_Provided data_
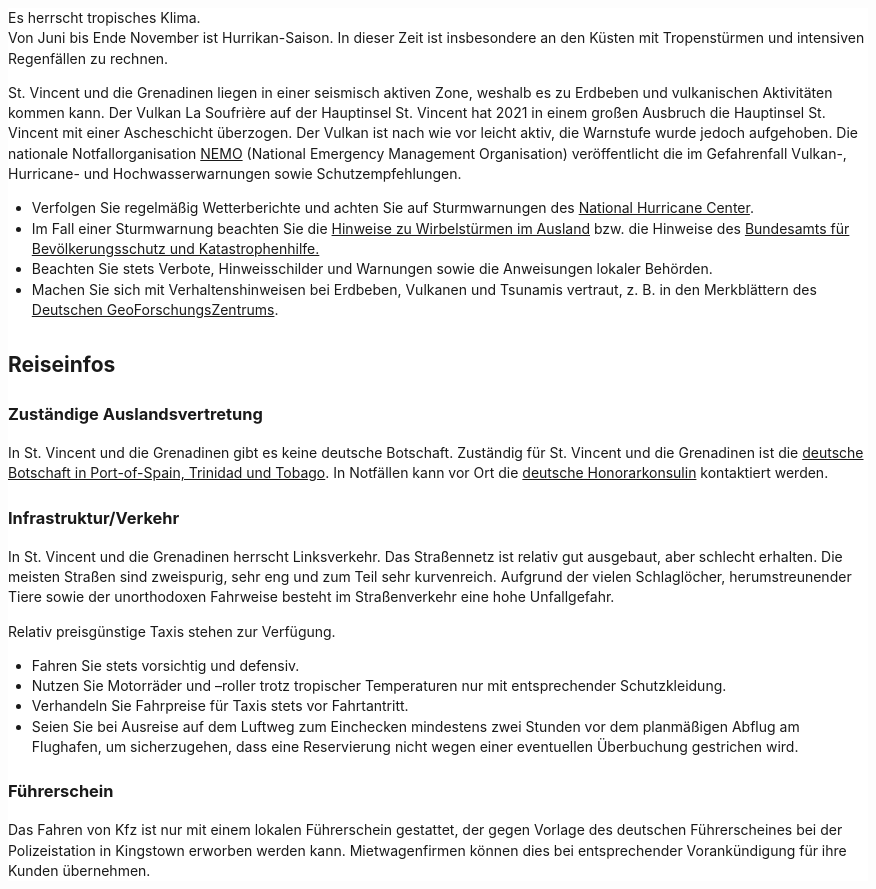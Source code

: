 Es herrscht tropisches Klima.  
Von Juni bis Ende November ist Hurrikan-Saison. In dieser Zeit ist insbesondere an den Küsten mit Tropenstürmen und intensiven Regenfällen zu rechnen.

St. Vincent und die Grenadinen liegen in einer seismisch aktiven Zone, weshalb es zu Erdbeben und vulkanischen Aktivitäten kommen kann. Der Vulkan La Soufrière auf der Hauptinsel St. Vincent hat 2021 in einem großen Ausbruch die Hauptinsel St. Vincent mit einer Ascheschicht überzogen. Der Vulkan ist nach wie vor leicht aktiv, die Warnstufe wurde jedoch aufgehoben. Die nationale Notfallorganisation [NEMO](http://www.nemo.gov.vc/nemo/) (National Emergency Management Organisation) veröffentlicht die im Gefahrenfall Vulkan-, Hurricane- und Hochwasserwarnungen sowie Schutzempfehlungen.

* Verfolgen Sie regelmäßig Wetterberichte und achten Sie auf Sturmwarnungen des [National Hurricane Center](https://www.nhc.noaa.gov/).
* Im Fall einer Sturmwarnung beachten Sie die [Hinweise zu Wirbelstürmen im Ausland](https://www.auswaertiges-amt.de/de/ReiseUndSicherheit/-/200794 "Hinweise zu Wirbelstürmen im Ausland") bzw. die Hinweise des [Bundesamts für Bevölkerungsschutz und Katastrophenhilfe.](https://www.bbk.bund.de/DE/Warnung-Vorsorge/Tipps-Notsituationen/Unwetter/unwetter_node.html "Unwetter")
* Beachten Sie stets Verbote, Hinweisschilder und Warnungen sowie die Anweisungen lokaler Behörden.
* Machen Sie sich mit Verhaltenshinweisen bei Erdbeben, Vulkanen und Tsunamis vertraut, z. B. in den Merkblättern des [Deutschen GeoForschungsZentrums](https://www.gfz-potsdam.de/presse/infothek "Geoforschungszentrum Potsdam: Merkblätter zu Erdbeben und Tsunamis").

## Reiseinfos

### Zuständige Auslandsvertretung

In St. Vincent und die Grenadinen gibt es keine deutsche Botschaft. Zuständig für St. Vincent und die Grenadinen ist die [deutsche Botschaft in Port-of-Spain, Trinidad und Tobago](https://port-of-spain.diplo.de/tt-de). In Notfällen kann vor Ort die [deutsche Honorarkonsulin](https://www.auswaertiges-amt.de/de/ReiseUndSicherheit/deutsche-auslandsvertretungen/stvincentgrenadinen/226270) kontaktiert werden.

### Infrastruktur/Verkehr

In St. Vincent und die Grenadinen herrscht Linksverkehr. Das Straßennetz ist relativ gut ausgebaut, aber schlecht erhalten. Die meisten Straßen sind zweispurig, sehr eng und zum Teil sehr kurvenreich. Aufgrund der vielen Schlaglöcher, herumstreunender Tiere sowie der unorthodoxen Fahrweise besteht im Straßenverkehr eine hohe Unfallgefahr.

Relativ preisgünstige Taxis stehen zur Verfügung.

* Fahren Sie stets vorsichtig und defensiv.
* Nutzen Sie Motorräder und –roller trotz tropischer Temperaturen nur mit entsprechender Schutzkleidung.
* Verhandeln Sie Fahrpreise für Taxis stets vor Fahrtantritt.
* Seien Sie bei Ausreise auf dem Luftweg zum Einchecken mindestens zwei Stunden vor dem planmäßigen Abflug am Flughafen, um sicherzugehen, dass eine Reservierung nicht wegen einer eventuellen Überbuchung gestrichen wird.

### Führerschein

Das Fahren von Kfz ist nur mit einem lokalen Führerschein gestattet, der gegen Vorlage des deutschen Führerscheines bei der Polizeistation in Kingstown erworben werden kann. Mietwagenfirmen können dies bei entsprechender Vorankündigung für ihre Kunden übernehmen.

_The task_
The answer must restate every entry word for word, with the pictures left out.

_Task answer_
Source code

: Es herrscht tropisches Klima.  
Von Juni bis Ende November ist Hurrikan-Saison. In dieser Zeit ist insbesondere an den Küsten mit Tropenstürmen und intensiven Regenfällen zu rechnen.

St. Vincent und die Grenadinen liegen in einer seismisch aktiven Zone, weshalb es zu Erdbeben und vulkanischen Aktivitäten kommen kann. Der Vulkan La Soufrière auf der Hauptinsel St. Vincent hat 2021 in einem großen Ausbruch die Hauptinsel St. Vincent mit einer Ascheschicht überzogen. Der Vulkan ist nach wie vor leicht aktiv, die Warnstufe wurde jedoch aufgehoben. Die nationale Notfallorganisation [NEMO](http://www.nemo.gov.vc/nemo/) (National Emergency Management Organisation) veröffentlicht die im Gefahrenfall Vulkan-, Hurricane- und Hochwasserwarnungen sowie Schutzempfehlungen.

* Verfolgen Sie regelmäßig Wetterberichte und achten Sie auf Sturmwarnungen des [National Hurricane Center](https://www.nhc.noaa.gov/).
* Im Fall einer Sturmwarnung beachten Sie die [Hinweise zu Wirbelstürmen im Ausland](https://www.auswaertiges-amt.de/de/ReiseUndSicherheit/-/200794 "Hinweise zu Wirbelstürmen im Ausland") bzw. die Hinweise des [Bundesamts für Bevölkerungsschutz und Katastrophenhilfe.](https://www.bbk.bund.de/DE/Warnung-Vorsorge/Tipps-Notsituationen/Unwetter/unwetter_node.html "Unwetter")
* Beachten Sie stets Verbote, Hinweisschilder und Warnungen sowie die Anweisungen lokaler Behörden.
* Machen Sie sich mit Verhaltenshinweisen bei Erdbeben, Vulkanen und Tsunamis vertraut, z. B. in den Merkblättern des [Deutschen GeoForschungsZentrums](https://www.gfz-potsdam.de/presse/infothek "Geoforschungszentrum Potsdam: Merkblätter zu Erdbeben und Tsunamis").

## Reiseinfos

### Zuständige Auslandsvertretung

In St. Vincent und die Grenadinen gibt es keine deutsche Botschaft. Zuständig für St. Vincent und die Grenadinen ist die [deutsche Botschaft in Port-of-Spain, Trinidad und Tobago](https://port-of-spain.diplo.de/tt-de). In Notfällen kann vor Ort die [deutsche Honorarkonsulin](https://www.auswaertiges-amt.de/de/ReiseUndSicherheit/deutsche-auslandsvertretungen/stvincentgrenadinen/226270) kontaktiert werden.

### Infrastruktur/Verkehr

In St. Vincent und die Grenadinen herrscht Linksverkehr. Das Straßennetz ist relativ gut ausgebaut, aber schlecht erhalten. Die meisten Straßen sind zweispurig, sehr eng und zum Teil sehr kurvenreich. Aufgrund der vielen Schlaglöcher, herumstreunender Tiere sowie der unorthodoxen Fahrweise besteht im Straßenverkehr eine hohe Unfallgefahr.

Relativ preisgünstige Taxis stehen zur Verfügung.

* Fahren Sie stets vorsichtig und defensiv.
* Nutzen Sie Motorräder und –roller trotz tropischer Temperaturen nur mit entsprechender Schutzkleidung.
* Verhandeln Sie Fahrpreise für Taxis stets vor Fahrtantritt.
* Seien Sie bei Ausreise auf dem Luftweg zum Einchecken mindestens zwei Stunden vor dem planmäßigen Abflug am Flughafen, um sicherzugehen, dass eine Reservierung nicht wegen einer eventuellen Überbuchung gestrichen wird.

### Führerschein

Das Fahren von Kfz ist nur mit einem lokalen Führerschein gestattet, der gegen Vorlage des deutschen Führerscheines bei der Polizeistation in Kingstown erworben werden kann. Mietwagenfirmen können dies bei entsprechender Vorankündigung für ihre Kunden übernehmen.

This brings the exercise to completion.